YOKOHAMA, Japan — ITD Lab, a 20-person startup based here, is pitching “Intelligent Stereo Camera (ISC)” technology for applications ranging from ADAS, autonomous vehicles, and drones to construction machines and industrial robots.

Keiji Saneyoshi
Keiji Saneyoshi


ITD Lab’s secret weapon is CTO Keiji Saneyoshi, a father of Subaru’s EyeSight. Saneyoshi was the principal engineer behind Subaru’s original stereo vision system, “Stereo Range Imager.” Saneyoshi’s team at Subaru then developed the first driver-assist system to use only stereo cameras to detect objects such as vehicles, pedestrians, cyclists, and motorcyclists.

After leaving Subaru in 1998, Saneyoshi slipped into academia as a professor at Tokyo Institute of Technology (TIT) until early 2017. It was at TIT where he and his team further advanced the original stereo-vision algorithms. They founded ITD Lab in May 2016.

Advanced stereo-vision technology is clearly Saneyoshi and ITD Lab’s forté. The technology offers “distance estimation” — which a mono camera alone can’t do.

However, with sensor fusion being the current rage in the automotive industry, ITD Lab’s push for stereo vision for ADAS might seem counter-intuitive. Although stereo vision might have once been seen as a differentiating technology critical to ADAS, many Tier Ones and automakers focused on highly automated vehicles tend to regard stereo vision as less relevant. A consensus has developed that Monovision’s limitations have been solved by combining a mono camera and radar.

Saneyoshi acknowledges the advancements in radar-monovision. However, he remains confident that ITD Lab’s stereo vision, without having to fuse radar data, can deliver superior performance in 3D distance measurement, self-location recognition, collision prevention and object tracking, lane recognition, and road boundary recognition at a speed of 60 frames per second and up to 160 frames per second.

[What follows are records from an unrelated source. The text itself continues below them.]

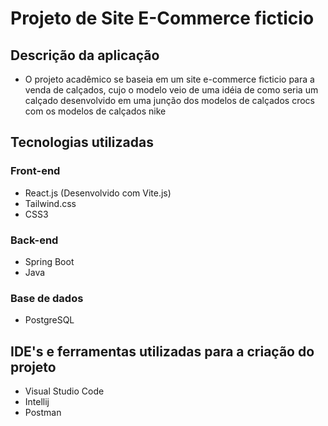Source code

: # Projeto de Site E-Commerce ficticio

## Descrição da aplicação

- O projeto acadêmico se baseia em um site e-commerce ficticio para a venda de calçados, cujo o modelo veio de uma idéia de como seria um calçado desenvolvido em uma junção dos modelos de calçados crocs com os modelos de calçados nike

## Tecnologias utilizadas

### Front-end

- React.js (Desenvolvido com Vite.js)
- Tailwind.css
- CSS3

### Back-end
- Spring Boot
- Java

### Base de dados
- PostgreSQL

## IDE's e ferramentas utilizadas para a criação do projeto

- Visual Studio Code
- Intellij
- Postman

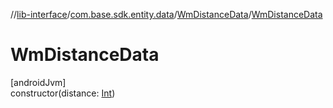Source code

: //[lib-interface](../../../index.md)/[com.base.sdk.entity.data](../index.md)/[WmDistanceData](index.md)/[WmDistanceData](-wm-distance-data.md)

# WmDistanceData

[androidJvm]\
constructor(distance: [Int](https://kotlinlang.org/api/latest/jvm/stdlib/kotlin/-int/index.html))
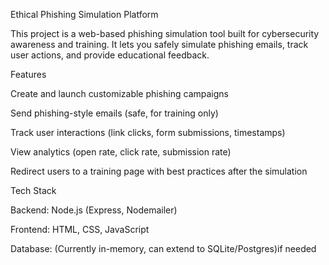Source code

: Ethical Phishing Simulation Platform

This project is a web-based phishing simulation tool built for cybersecurity awareness and training.
It lets you safely simulate phishing emails, track user actions, and provide educational feedback.

 Features

Create and launch customizable phishing campaigns

Send phishing-style emails (safe, for training only)

Track user interactions (link clicks, form submissions, timestamps)

View analytics (open rate, click rate, submission rate)

Redirect users to a training page with best practices after the simulation

 Tech Stack

Backend: Node.js (Express, Nodemailer)

Frontend: HTML, CSS, JavaScript

Database: (Currently in-memory, can extend to SQLite/Postgres)if needed
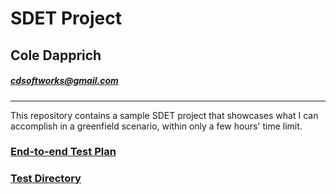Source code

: # SDET Project
## Cole Dapprich
##### [cdsoftworks@gmail.com](mailto:cdsoftworks@gmail.com)

---

This repository contains a sample SDET project that showcases what I can accomplish in a greenfield scenario, within only a few hours' time limit.

### [End-to-end Test Plan](https://github.com/cdsoftw/cesium-sdet-project/tree/master/sample-app/Plan.md)

### [Test Directory](https://github.com/cdsoftw/sdet-project/tree/8cf21d6908d44dbea8a8a67ed97c33f959814247/sample-app/cypress)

Akihiro Ogura, president of ITD Lab and a former student of Saneyoshi, told us that other advantages include “automatic calibration” by absorbing manufacturing errors and attachment errors in installation. The goal for ITD Lab’s technology is to offer “the utmost safety” at a lower cost, noted Ogura. His company’s solution, used for ADAS, will be less costly than that of Intel/Mobileye, he added.

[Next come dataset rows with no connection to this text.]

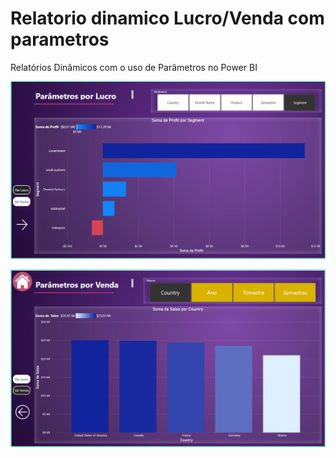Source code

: # Relatorio dinamico Lucro/Venda com parametros  
Relatórios Dinâmicos com o uso de Parâmetros no Power BI  

![Parametro com lucro](https://github.com/FlavioFMBorges/relatorio_dinamico_Lucro_Venda_com_parametros/blob/main/imagens/parametro_lucro.png)  

![Parametros com vendas](https://github.com/FlavioFMBorges/relatorio_dinamico_Lucro_Venda_com_parametros/blob/main/imagens/parametro_venda.png)
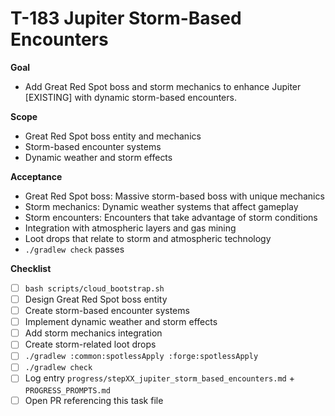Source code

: # T-183 Jupiter Storm-Based Encounters

**Goal**

- Add Great Red Spot boss and storm mechanics to enhance Jupiter [EXISTING] with dynamic storm-based encounters.

**Scope**

- Great Red Spot boss entity and mechanics
- Storm-based encounter systems
- Dynamic weather and storm effects

**Acceptance**

- Great Red Spot boss: Massive storm-based boss with unique mechanics
- Storm mechanics: Dynamic weather systems that affect gameplay
- Storm encounters: Encounters that take advantage of storm conditions
- Integration with atmospheric layers and gas mining
- Loot drops that relate to storm and atmospheric technology
- `./gradlew check` passes

**Checklist**

- [ ] `bash scripts/cloud_bootstrap.sh`
- [ ] Design Great Red Spot boss entity
- [ ] Create storm-based encounter systems
- [ ] Implement dynamic weather and storm effects
- [ ] Add storm mechanics integration
- [ ] Create storm-related loot drops
- [ ] `./gradlew :common:spotlessApply :forge:spotlessApply`
- [ ] `./gradlew check`
- [ ] Log entry `progress/stepXX_jupiter_storm_based_encounters.md` + `PROGRESS_PROMPTS.md`
- [ ] Open PR referencing this task file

ITD Lab provides its advanced stereo-vision algorithms — the startup’s crown jewel — in a black box. The program comes in code stored in ROM, which will be used to boot up Altera’s Cyclone FPGA.

>ITD Lab demonstrates its Intelligent Stereo Camera unit, held on the left. (Photo: EE Times)
ITD Lab demonstrates its Intelligent Stereo Camera unit, held on the left. (Photo: EE Times)



EyeSight pedigree
Although a startup, ITD Lab faces few credibility issues thanks to a technology pedigree associated with Subaru’s EyeSight.

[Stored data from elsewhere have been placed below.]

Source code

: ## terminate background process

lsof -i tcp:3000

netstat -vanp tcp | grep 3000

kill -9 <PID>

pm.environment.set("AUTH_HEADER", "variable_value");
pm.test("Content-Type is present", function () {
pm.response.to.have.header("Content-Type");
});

Phil Magney, founder and principal at VSI Labs, told us, “Eyesight is a pretty solid solution and has been around for some time now.” He added, “Subaru got lots of accolades early on for introducing the forward-facing ADAS solution, which became the cornerstone of Subaru’s safety lineup.”

Based on the Stereo Range Imager that Saneyoshi developed at Subaru, ITD Lab claims further improvements in such areas as automatic calibration, parallax image accuracy, and calculation performance (parallel process optimization).

Some industry observers, however, point out that stereo vision is no longer the only answer to ADAS. Speaking of Subaru’s EyeSight, Mike Demler, a senior analyst at The Linley Group, observed, “Subaru is apparently using the dual cameras for distance estimation in its adaptive cruise control and autonomous braking/throttle control, which is an unusual choice.” He noted, “Radar is more popular for those functions. It’s also more accurate and more reliable [because] it works regardless of lighting conditions and precipitation.”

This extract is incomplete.